Ironically enough, I came across an Instagram post that said something like, “it’s better to watch long interviews featuring someone you admire than endlessly scroll TikToks designed for the primary purpose of virality”. I know we all get admonished for our social media usage, so this should come as nothing new. However, this phrasing prodded something I hadn’t thought about in a very long time: I used to be obsessed.
I used to love nothing more than burrowing down a rabbit hole shaped like my favourite author of the week (Zadie Smith forever), or hunting for interviews with women I admired like Eartha Kitt, Ottessa Moshfegh, Bridget Riley, or Kim Cattrall. I would read every edition of every fashion magazine I could get my hands on. I would snoop on my favourite writers and hope that they would write more. And then, slowly, without much notice, I stopped. As I’ve detailed in a previous article, my interests fanned out, and I found new pleasure in dabbling. (Oh, and I got a real job. But, of course, the internet rewards dabblers, so I continued eating the tapas the internet served up (see: social media) while ignoring my persistent hunger pangs.
“But what do you really feel like?” This is the question my boyfriend and I often bounce between each other when we’re starved and scrolling Deliveroo.

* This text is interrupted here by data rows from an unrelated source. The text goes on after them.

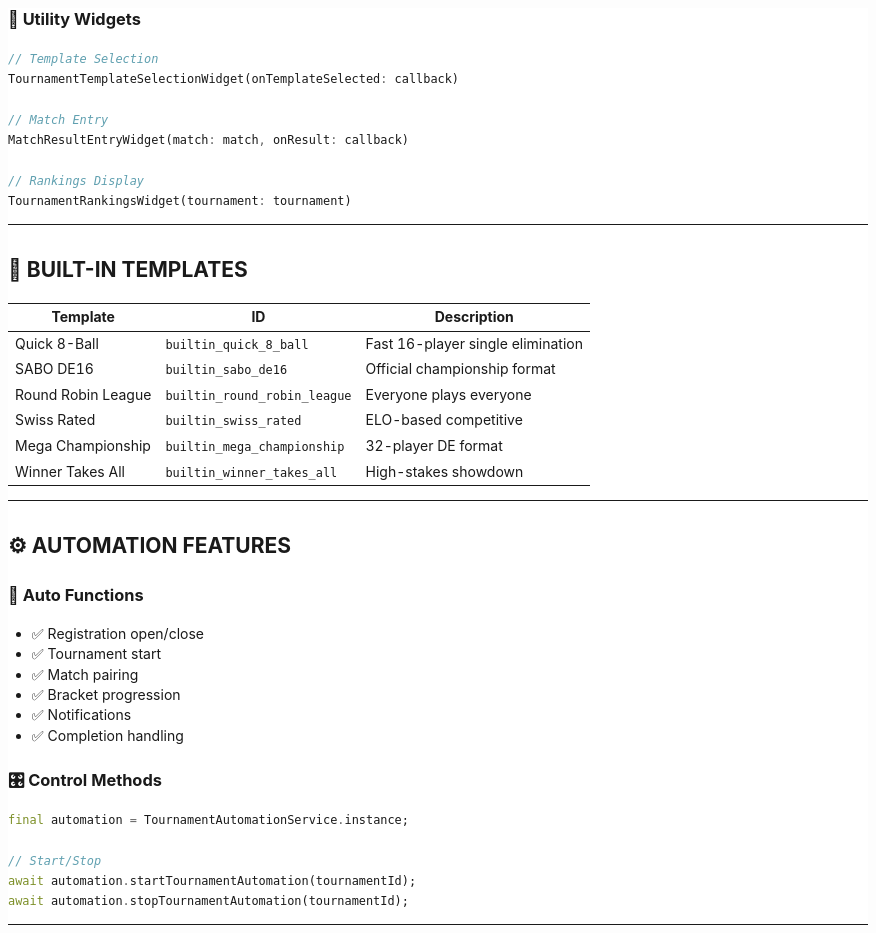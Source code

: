 ### 🔧 **Utility Widgets**
```dart
// Template Selection
TournamentTemplateSelectionWidget(onTemplateSelected: callback)

// Match Entry
MatchResultEntryWidget(match: match, onResult: callback)

// Rankings Display
TournamentRankingsWidget(tournament: tournament)
```

---

## 📱 **BUILT-IN TEMPLATES**

| Template | ID | Description |
|----------|----|---------| 
| Quick 8-Ball | `builtin_quick_8_ball` | Fast 16-player single elimination |
| SABO DE16 | `builtin_sabo_de16` | Official championship format |
| Round Robin League | `builtin_round_robin_league` | Everyone plays everyone |
| Swiss Rated | `builtin_swiss_rated` | ELO-based competitive |
| Mega Championship | `builtin_mega_championship` | 32-player DE format |
| Winner Takes All | `builtin_winner_takes_all` | High-stakes showdown |

---

## ⚙️ **AUTOMATION FEATURES**

### 🤖 **Auto Functions**
- ✅ Registration open/close
- ✅ Tournament start
- ✅ Match pairing
- ✅ Bracket progression
- ✅ Notifications
- ✅ Completion handling

### 🎛️ **Control Methods**
```dart
final automation = TournamentAutomationService.instance;

// Start/Stop
await automation.startTournamentAutomation(tournamentId);
await automation.stopTournamentAutomation(tournamentId);
```

---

Much like the spoils of the internet, you’re faced with a sea of seemingly endless choices, but in your heart, or rather, in this case, in your stomach, you know that only something very specific will do. The question of what I feel like with regards to my interests is an even harder hunger to satisfy. Yet, I somehow take it less seriously, maybe because it doesn’t impair my performance like my physical hunger does. Still, perhaps it does something more sinister yet subtle — it impairs my curiosity. The dull satisfaction of scrolling social, distracts not only from the hunger, but the idea that I can actually be fed (something of substance) in the first place. I accept crumbs when actually there’s a whole buffet available — the only thing is, like most things, I have to serve myself.

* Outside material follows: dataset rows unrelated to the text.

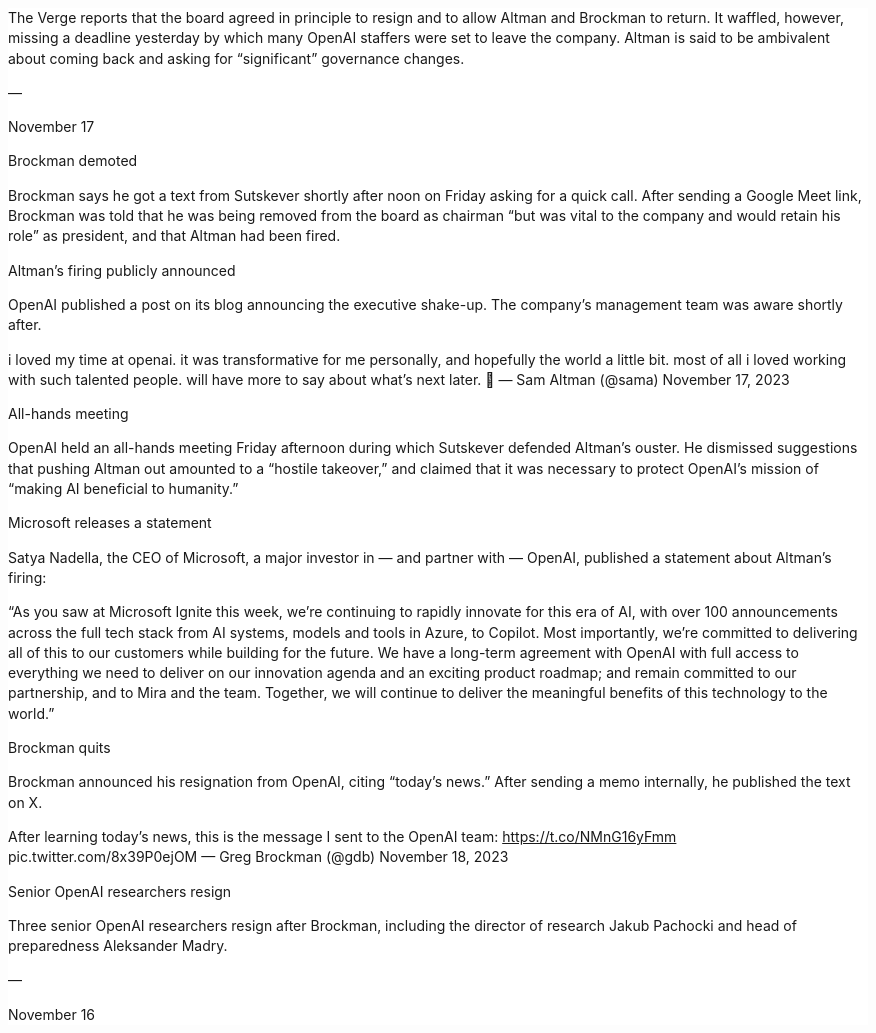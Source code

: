 The Verge reports that the board agreed in principle to resign and to allow Altman and Brockman to return. It waffled, however, missing a deadline yesterday by which many OpenAI staffers were set to leave the company. Altman is said to be ambivalent about coming back and asking for “significant” governance changes.

—

November 17

Brockman demoted

Brockman says he got a text from Sutskever shortly after noon on Friday asking for a quick call. After sending a Google Meet link, Brockman was told that he was being removed from the board as chairman “but was vital to the company and would retain his role” as president, and that Altman had been fired.

Altman’s firing publicly announced

OpenAI published a post on its blog announcing the executive shake-up. The company’s management team was aware shortly after.

i loved my time at openai. it was transformative for me personally, and hopefully the world a little bit. most of all i loved working with such talented people. will have more to say about what’s next later. 🫡 — Sam Altman (@sama) November 17, 2023

All-hands meeting

OpenAI held an all-hands meeting Friday afternoon during which Sutskever defended Altman’s ouster. He dismissed suggestions that pushing Altman out amounted to a “hostile takeover,” and claimed that it was necessary to protect OpenAI’s mission of “making AI beneficial to humanity.”

Microsoft releases a statement

Satya Nadella, the CEO of Microsoft, a major investor in — and partner with — OpenAI, published a statement about Altman’s firing:

“As you saw at Microsoft Ignite this week, we’re continuing to rapidly innovate for this era of AI, with over 100 announcements across the full tech stack from AI systems, models and tools in Azure, to Copilot. Most importantly, we’re committed to delivering all of this to our customers while building for the future. We have a long-term agreement with OpenAI with full access to everything we need to deliver on our innovation agenda and an exciting product roadmap; and remain committed to our partnership, and to Mira and the team. Together, we will continue to deliver the meaningful benefits of this technology to the world.”

Brockman quits

Brockman announced his resignation from OpenAI, citing “today’s news.” After sending a memo internally, he published the text on X.

After learning today’s news, this is the message I sent to the OpenAI team: https://t.co/NMnG16yFmm pic.twitter.com/8x39P0ejOM — Greg Brockman (@gdb) November 18, 2023

Senior OpenAI researchers resign

Three senior OpenAI researchers resign after Brockman, including the director of research Jakub Pachocki and head of preparedness Aleksander Madry.

—

November 16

Serve myself what I really care about. Serve my best interests by asking myself if being mildly but constantly entertained is superior to being sometimes uncomfortable, oftentimes bored, and rarely but most importantly transformed. This isn’t a dunk on social media but rather a reminder (to myself) that being able to enjoy the spoils of the whole internet and spending most of my time on social media is akin to being given the keys to the best city in the world and then choosing to only go to the same three restaurants for the rest of my life.
So I will continue to scroll mindlessly, and I will continue to post Stories of bread, but I will also be finding things to be obsessed about, and I hope you will be too.